Scan the records for "Technical". Show the matching lines.

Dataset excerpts
=== Section Start ===

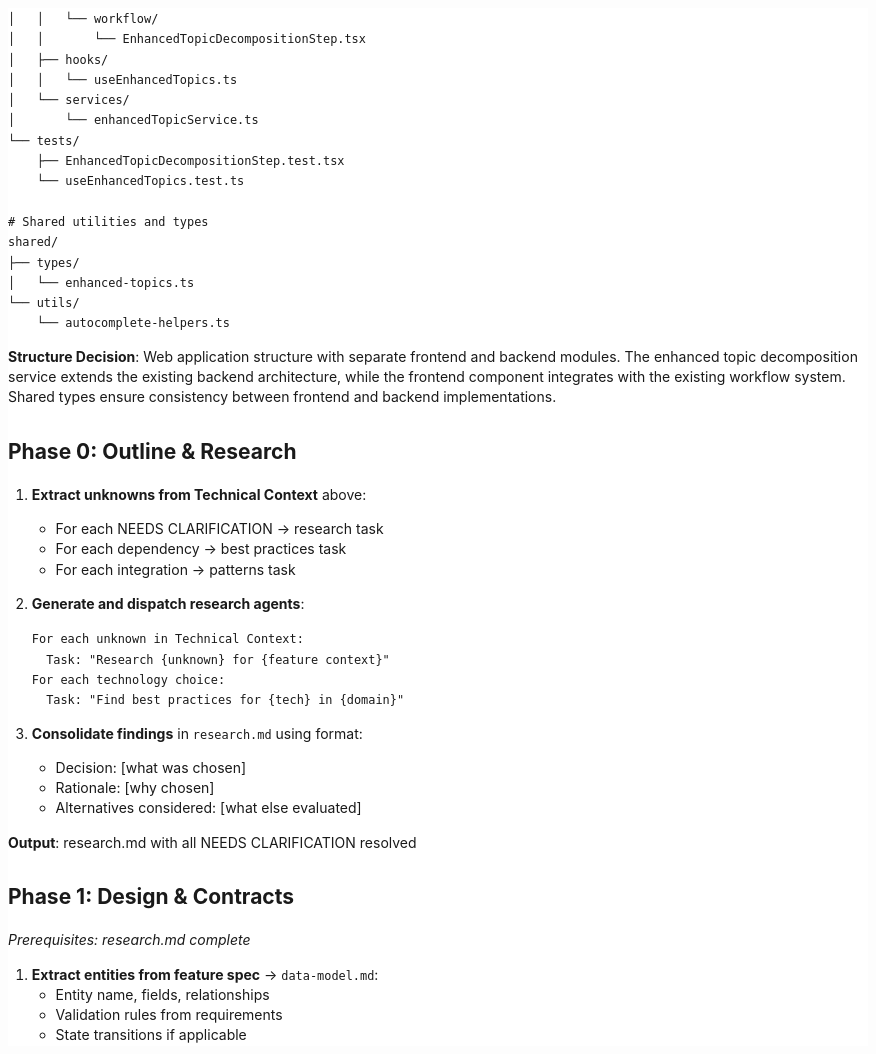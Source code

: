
 ```
│   │   └── workflow/
│   │       └── EnhancedTopicDecompositionStep.tsx
│   ├── hooks/
│   │   └── useEnhancedTopics.ts
│   └── services/
│       └── enhancedTopicService.ts
└── tests/
    ├── EnhancedTopicDecompositionStep.test.tsx
    └── useEnhancedTopics.test.ts

# Shared utilities and types
shared/
├── types/
│   └── enhanced-topics.ts
└── utils/
    └── autocomplete-helpers.ts
```

**Structure Decision**: Web application structure with separate frontend and backend modules. The enhanced topic decomposition service extends the existing backend architecture, while the frontend component integrates with the existing workflow system. Shared types ensure consistency between frontend and backend implementations.

## Phase 0: Outline & Research
1. **Extract unknowns from Technical Context** above:
   - For each NEEDS CLARIFICATION → research task
   - For each dependency → best practices task
   - For each integration → patterns task

2. **Generate and dispatch research agents**:
   ```
   For each unknown in Technical Context:
     Task: "Research {unknown} for {feature context}"
   For each technology choice:
     Task: "Find best practices for {tech} in {domain}"
   ```

3. **Consolidate findings** in `research.md` using format:
   - Decision: [what was chosen]
   - Rationale: [why chosen]
   - Alternatives considered: [what else evaluated]

**Output**: research.md with all NEEDS CLARIFICATION resolved

## Phase 1: Design & Contracts
*Prerequisites: research.md complete*

1. **Extract entities from feature spec** → `data-model.md`:
   - Entity name, fields, relationships
   - Validation rules from requirements
   - State transitions if applicable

=== Section End ===

Solution to the problem.
1. **Extract unknowns from Technical Context** above:
   For each unknown in Technical Context:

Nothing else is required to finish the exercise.